**** Records for the task ****

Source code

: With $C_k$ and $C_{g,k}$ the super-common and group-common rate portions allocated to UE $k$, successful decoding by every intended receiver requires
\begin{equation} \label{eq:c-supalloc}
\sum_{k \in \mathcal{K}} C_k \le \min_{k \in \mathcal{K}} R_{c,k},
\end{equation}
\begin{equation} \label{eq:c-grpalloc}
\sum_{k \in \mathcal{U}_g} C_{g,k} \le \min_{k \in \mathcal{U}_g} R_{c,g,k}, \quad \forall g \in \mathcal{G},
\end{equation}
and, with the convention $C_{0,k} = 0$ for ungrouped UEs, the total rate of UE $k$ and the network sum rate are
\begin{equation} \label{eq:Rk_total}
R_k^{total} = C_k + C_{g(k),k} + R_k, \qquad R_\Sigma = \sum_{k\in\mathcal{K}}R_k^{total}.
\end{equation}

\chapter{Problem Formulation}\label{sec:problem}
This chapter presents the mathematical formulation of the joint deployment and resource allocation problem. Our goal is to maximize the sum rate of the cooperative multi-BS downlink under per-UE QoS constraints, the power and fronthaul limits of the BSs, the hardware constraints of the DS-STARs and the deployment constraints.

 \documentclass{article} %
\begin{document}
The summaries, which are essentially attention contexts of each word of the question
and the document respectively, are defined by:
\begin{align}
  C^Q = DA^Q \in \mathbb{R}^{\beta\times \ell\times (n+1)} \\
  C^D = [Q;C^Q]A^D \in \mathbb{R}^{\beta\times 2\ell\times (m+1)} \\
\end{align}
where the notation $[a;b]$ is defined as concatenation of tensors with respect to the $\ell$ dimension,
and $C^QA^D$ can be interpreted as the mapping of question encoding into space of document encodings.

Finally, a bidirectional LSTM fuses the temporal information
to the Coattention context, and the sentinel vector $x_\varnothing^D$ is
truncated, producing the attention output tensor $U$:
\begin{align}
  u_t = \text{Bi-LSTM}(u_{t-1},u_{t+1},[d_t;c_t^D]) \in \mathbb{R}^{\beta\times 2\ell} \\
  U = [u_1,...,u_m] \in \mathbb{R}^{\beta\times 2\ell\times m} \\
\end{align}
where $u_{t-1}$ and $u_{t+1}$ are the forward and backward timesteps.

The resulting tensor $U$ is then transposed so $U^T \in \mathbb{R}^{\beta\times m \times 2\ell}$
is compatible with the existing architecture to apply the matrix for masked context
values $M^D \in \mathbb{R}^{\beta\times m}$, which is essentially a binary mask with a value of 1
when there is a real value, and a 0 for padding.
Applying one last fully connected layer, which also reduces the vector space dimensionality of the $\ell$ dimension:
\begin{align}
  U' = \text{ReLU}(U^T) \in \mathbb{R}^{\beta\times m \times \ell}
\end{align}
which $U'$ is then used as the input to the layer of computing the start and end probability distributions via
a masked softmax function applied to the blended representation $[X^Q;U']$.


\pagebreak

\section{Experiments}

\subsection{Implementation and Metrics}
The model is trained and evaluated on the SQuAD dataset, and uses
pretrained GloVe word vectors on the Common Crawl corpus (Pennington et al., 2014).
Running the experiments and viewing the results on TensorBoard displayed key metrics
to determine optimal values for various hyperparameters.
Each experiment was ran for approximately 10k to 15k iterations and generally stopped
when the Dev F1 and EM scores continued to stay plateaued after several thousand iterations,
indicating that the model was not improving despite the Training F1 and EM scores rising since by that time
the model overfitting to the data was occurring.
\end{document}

****

With no line skipped, copy the entries exactly as written.

■ Result below
Source code

: With $C_k$ and $C_{g,k}$ the super-common and group-common rate portions allocated to UE $k$, successful decoding by every intended receiver requires
\begin{equation} \label{eq:c-supalloc}
\sum_{k \in \mathcal{K}} C_k \le \min_{k \in \mathcal{K}} R_{c,k},
\end{equation}
\begin{equation} \label{eq:c-grpalloc}
\sum_{k \in \mathcal{U}_g} C_{g,k} \le \min_{k \in \mathcal{U}_g} R_{c,g,k}, \quad \forall g \in \mathcal{G},
\end{equation}
and, with the convention $C_{0,k} = 0$ for ungrouped UEs, the total rate of UE $k$ and the network sum rate are
\begin{equation} \label{eq:Rk_total}
R_k^{total} = C_k + C_{g(k),k} + R_k, \qquad R_\Sigma = \sum_{k\in\mathcal{K}}R_k^{total}.
\end{equation}

\chapter{Problem Formulation}\label{sec:problem}
This chapter presents the mathematical formulation of the joint deployment and resource allocation problem. Our goal is to maximize the sum rate of the cooperative multi-BS downlink under per-UE QoS constraints, the power and fronthaul limits of the BSs, the hardware constraints of the DS-STARs and the deployment constraints.

 \documentclass{article} %
\begin{document}
The summaries, which are essentially attention contexts of each word of the question
and the document respectively, are defined by:
\begin{align}
  C^Q = DA^Q \in \mathbb{R}^{\beta\times \ell\times (n+1)} \\
  C^D = [Q;C^Q]A^D \in \mathbb{R}^{\beta\times 2\ell\times (m+1)} \\
\end{align}
where the notation $[a;b]$ is defined as concatenation of tensors with respect to the $\ell$ dimension,
and $C^QA^D$ can be interpreted as the mapping of question encoding into space of document encodings.

Finally, a bidirectional LSTM fuses the temporal information
to the Coattention context, and the sentinel vector $x_\varnothing^D$ is
truncated, producing the attention output tensor $U$:
\begin{align}
  u_t = \text{Bi-LSTM}(u_{t-1},u_{t+1},[d_t;c_t^D]) \in \mathbb{R}^{\beta\times 2\ell} \\
  U = [u_1,...,u_m] \in \mathbb{R}^{\beta\times 2\ell\times m} \\
\end{align}
where $u_{t-1}$ and $u_{t+1}$ are the forward and backward timesteps.

The resulting tensor $U$ is then transposed so $U^T \in \mathbb{R}^{\beta\times m \times 2\ell}$
is compatible with the existing architecture to apply the matrix for masked context
values $M^D \in \mathbb{R}^{\beta\times m}$, which is essentially a binary mask with a value of 1
when there is a real value, and a 0 for padding.
Applying one last fully connected layer, which also reduces the vector space dimensionality of the $\ell$ dimension:
\begin{align}
  U' = \text{ReLU}(U^T) \in \mathbb{R}^{\beta\times m \times \ell}
\end{align}
which $U'$ is then used as the input to the layer of computing the start and end probability distributions via
a masked softmax function applied to the blended representation $[X^Q;U']$.


\pagebreak

\section{Experiments}

\subsection{Implementation and Metrics}
The model is trained and evaluated on the SQuAD dataset, and uses
pretrained GloVe word vectors on the Common Crawl corpus (Pennington et al., 2014).
Running the experiments and viewing the results on TensorBoard displayed key metrics
to determine optimal values for various hyperparameters.
Each experiment was ran for approximately 10k to 15k iterations and generally stopped
when the Dev F1 and EM scores continued to stay plateaued after several thousand iterations,
indicating that the model was not improving despite the Training F1 and EM scores rising since by that time
the model overfitting to the data was occurring.
\end{document}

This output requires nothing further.